Stored items from a collection:
BEGIN
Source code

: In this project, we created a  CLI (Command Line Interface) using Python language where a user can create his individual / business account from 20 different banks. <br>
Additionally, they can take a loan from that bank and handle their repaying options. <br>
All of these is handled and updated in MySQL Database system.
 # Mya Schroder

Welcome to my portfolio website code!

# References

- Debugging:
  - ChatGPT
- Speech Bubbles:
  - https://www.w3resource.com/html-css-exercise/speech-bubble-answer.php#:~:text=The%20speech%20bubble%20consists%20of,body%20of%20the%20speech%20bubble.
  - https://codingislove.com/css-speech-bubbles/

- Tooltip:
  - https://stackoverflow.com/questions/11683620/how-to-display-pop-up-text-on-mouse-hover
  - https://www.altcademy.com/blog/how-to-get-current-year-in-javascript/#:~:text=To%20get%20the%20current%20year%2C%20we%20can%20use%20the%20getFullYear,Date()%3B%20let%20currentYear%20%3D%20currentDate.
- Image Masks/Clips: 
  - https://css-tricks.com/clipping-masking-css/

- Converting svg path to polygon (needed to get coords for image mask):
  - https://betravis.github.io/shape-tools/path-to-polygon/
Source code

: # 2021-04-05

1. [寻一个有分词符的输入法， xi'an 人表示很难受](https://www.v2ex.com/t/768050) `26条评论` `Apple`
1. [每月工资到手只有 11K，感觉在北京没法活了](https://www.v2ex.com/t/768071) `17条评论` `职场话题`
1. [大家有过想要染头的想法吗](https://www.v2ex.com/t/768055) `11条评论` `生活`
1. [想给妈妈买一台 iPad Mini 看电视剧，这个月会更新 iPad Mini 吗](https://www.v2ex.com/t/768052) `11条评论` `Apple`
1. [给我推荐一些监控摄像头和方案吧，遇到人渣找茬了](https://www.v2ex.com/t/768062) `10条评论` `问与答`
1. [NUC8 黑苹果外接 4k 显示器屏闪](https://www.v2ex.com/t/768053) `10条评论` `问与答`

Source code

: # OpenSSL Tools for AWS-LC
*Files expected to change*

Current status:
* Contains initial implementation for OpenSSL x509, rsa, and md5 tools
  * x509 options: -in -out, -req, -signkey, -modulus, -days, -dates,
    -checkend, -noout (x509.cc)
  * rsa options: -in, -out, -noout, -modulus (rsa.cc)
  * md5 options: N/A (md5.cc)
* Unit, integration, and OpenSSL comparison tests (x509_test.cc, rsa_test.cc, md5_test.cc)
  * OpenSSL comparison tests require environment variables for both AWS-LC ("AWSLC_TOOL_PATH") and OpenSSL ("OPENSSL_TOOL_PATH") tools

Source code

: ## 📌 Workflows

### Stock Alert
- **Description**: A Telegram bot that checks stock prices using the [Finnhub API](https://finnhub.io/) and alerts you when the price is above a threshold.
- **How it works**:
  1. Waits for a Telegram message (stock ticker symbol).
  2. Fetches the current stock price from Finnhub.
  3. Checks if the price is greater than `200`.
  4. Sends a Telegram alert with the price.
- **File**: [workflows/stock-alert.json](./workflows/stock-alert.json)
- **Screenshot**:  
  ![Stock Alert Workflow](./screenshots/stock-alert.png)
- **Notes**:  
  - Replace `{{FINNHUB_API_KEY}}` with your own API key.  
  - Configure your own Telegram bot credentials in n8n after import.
END
Exercise goal: For every line above that holds the word "Apple", report the whole line.

Solution to the problem:
1. [寻一个有分词符的输入法， xi'an 人表示很难受](https://www.v2ex.com/t/768050) `26条评论` `Apple`
1. [想给妈妈买一台 iPad Mini 看电视剧，这个月会更新 iPad Mini 吗](https://www.v2ex.com/t/768052) `11条评论` `Apple`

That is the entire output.